The pilesort task is used primarily to elicit from respondents judgements of similarity among items in a cultural domain. It can also be used to elicit the attributes that people use to distinguish among the items. There are many variants of the pilesort sort technique. We begin with the free pilesort.

Collecting Pilesort Data

The typical free pilesort technique begins with a set of 3-by-5 cards on which the name or short description of a domain item is written. For example, for the cultural domain of illnesses, we might have a set of 80 cards, one for each illness. For convenience, a unique ID number is written on the back of each card. The stack of cards is shuffled randomly and given to a respondent with the following instructions: "Here are a set of cards representing kinds of illnesses. I'd like you to sort them into piles according to how similar they are. You can make as many or as few piles as you like. Go!"

In some cases, it is better to do it in two steps. First you ask the respondent to look at each card to see if they recognize the illness. Ask them to set aside any cards representing illness terms that they are unfamiliar with. Then, with the remaining cards, have them do the sorting exercise.

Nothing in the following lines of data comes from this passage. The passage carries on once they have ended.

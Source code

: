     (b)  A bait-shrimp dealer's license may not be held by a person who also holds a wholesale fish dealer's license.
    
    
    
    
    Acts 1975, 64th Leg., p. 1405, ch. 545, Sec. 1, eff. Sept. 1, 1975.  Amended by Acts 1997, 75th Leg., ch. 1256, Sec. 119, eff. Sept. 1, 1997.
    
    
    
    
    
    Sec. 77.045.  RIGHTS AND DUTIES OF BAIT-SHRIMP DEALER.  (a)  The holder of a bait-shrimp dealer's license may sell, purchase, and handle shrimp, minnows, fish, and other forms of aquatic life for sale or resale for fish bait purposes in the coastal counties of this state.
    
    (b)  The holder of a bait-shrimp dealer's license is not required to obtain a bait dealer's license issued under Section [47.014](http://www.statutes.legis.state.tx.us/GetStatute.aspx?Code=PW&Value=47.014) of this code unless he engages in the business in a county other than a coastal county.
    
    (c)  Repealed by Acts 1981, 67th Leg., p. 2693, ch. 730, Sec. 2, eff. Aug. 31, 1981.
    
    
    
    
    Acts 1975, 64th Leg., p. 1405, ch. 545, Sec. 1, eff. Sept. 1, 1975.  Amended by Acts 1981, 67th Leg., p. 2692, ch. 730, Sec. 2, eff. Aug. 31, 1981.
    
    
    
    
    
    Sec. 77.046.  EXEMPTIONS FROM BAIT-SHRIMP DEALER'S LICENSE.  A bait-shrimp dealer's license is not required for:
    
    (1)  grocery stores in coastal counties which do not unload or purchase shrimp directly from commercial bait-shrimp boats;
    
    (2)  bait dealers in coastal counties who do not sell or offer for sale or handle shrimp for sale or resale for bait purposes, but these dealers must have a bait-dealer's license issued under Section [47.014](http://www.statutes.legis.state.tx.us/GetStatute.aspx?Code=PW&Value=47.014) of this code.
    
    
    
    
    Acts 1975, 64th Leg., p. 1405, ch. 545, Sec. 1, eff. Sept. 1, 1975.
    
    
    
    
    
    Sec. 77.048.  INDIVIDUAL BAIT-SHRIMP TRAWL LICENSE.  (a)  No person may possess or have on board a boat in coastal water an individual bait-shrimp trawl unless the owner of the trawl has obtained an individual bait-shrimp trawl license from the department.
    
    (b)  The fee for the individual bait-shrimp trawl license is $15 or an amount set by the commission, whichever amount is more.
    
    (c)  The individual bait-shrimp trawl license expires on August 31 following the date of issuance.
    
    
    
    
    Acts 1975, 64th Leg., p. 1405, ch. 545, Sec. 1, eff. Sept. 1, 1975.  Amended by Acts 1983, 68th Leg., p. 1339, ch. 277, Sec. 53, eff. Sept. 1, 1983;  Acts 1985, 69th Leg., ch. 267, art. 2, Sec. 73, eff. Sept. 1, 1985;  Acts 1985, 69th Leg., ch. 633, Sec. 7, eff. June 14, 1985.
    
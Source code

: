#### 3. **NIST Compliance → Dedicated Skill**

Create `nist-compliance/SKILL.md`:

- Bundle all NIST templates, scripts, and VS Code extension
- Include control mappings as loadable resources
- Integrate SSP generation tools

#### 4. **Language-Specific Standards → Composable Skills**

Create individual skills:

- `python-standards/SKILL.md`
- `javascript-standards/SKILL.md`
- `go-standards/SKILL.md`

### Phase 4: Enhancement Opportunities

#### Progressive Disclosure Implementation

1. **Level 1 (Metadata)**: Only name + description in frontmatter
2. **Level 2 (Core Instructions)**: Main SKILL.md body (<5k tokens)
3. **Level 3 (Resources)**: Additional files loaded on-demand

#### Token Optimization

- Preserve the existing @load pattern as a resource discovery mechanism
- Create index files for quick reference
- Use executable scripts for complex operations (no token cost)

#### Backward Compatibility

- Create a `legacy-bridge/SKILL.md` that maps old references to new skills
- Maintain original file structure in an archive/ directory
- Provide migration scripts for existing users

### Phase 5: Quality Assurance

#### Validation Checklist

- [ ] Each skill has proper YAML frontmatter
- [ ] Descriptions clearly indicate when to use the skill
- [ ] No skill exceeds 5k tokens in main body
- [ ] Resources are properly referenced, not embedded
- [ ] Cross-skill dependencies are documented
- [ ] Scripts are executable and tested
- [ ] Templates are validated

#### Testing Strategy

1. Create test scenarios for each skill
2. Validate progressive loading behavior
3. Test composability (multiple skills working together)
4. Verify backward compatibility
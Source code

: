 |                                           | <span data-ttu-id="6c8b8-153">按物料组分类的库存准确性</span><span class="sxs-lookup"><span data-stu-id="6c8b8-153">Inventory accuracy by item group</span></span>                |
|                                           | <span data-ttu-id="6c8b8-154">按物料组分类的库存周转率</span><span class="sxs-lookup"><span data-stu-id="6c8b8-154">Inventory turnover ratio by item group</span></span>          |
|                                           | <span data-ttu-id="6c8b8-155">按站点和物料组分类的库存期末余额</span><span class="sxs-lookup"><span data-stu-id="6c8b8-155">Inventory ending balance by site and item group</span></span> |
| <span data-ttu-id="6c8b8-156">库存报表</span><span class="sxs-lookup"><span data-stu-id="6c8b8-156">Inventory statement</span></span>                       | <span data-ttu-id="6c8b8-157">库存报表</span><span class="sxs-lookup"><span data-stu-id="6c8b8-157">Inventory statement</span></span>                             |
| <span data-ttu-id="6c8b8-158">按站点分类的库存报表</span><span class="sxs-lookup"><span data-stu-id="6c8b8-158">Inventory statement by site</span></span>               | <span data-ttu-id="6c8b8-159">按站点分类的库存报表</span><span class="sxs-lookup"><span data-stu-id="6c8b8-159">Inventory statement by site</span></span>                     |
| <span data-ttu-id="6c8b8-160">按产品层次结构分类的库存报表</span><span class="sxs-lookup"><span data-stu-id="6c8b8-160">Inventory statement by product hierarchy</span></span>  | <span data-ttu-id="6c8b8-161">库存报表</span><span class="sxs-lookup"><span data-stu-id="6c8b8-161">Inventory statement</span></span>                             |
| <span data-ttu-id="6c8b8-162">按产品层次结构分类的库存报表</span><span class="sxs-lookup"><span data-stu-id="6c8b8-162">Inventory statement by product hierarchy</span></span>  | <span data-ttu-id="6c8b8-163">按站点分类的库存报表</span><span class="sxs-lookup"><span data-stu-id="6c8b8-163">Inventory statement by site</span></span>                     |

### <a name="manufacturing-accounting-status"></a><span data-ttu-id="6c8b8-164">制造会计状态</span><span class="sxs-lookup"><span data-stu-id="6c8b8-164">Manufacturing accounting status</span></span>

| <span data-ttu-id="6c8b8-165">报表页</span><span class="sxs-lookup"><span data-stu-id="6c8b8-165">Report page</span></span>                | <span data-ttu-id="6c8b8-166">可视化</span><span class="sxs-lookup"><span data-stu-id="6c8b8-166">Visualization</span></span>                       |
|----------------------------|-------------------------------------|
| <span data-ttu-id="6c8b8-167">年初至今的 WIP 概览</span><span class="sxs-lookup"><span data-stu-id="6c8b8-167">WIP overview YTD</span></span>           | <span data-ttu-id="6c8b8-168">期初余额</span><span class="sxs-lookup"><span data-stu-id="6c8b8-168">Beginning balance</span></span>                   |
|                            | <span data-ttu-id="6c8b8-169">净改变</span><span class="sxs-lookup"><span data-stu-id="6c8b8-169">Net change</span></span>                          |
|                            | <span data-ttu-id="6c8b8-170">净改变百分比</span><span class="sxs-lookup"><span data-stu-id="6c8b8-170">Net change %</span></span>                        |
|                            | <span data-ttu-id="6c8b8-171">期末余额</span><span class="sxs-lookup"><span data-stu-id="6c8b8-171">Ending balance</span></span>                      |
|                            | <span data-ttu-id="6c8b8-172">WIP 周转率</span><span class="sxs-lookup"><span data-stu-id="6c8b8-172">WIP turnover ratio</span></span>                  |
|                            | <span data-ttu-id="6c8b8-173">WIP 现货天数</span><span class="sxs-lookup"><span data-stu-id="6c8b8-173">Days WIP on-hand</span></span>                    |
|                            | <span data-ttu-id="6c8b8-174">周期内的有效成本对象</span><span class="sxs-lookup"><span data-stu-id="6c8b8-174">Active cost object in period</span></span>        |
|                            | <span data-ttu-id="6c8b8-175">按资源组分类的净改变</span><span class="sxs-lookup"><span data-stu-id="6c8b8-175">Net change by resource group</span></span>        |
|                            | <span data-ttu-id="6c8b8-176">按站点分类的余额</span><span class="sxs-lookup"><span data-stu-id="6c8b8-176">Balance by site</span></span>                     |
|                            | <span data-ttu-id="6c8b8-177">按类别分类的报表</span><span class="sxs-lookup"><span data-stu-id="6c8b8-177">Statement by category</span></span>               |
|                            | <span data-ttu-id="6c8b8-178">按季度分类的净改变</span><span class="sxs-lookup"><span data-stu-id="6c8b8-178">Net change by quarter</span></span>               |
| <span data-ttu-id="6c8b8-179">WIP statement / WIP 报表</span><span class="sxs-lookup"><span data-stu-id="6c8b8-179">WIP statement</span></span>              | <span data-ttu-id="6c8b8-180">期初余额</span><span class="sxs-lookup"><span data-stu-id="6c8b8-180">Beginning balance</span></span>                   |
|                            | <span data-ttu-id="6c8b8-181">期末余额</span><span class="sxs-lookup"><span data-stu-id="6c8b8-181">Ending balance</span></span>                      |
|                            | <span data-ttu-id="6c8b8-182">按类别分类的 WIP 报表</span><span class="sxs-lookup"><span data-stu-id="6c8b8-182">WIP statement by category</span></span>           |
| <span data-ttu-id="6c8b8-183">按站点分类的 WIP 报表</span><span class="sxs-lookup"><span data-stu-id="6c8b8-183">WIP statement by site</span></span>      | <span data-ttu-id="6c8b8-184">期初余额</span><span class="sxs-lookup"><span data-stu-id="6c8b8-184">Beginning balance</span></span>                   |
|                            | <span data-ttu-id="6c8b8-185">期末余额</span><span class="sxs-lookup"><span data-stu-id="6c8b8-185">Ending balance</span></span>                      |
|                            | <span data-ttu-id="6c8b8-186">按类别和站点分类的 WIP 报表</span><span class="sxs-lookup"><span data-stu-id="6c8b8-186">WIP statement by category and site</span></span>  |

Sometimes, respondents object to having to put a given item into just one pile. They feel that the item fits equally well into two different piles. This is perfectly acceptable. In such cases, I simply take a blank card, write the name of the item on the card, and let them put one card in each pile. As discussed in a later section, putting items into more than one pile causes no problems for analyzing the data, and may correspond better to the respondents' views. The only problem it creates is that it makes it more difficult later on to check whether the data were input correctly, since having an item appear in more than one pile is usually a sign that someone has mistyped an ID code.

Instead of writing names of items on cards, it is sometimes possible to sort pictures of the items, or even the items themselves (e.g., when working with the folk domain of "bugs"). However, it is my belief that, for literate respondents, the written method is always best. Showing pictures or using the items themselves tends to bias the respondents toward sorting according to physical attributes such as size, color and shape. For example, sorting pictures of fish yields sorts based on body shape and types of fins (Boster and Johnson, 1989). In contrast, sorting names of fish allows hidden attributes to affect the sorting (such as taste, where the fish is found, what it is used for, how it is caught, what it eats, how it behaves, etc.).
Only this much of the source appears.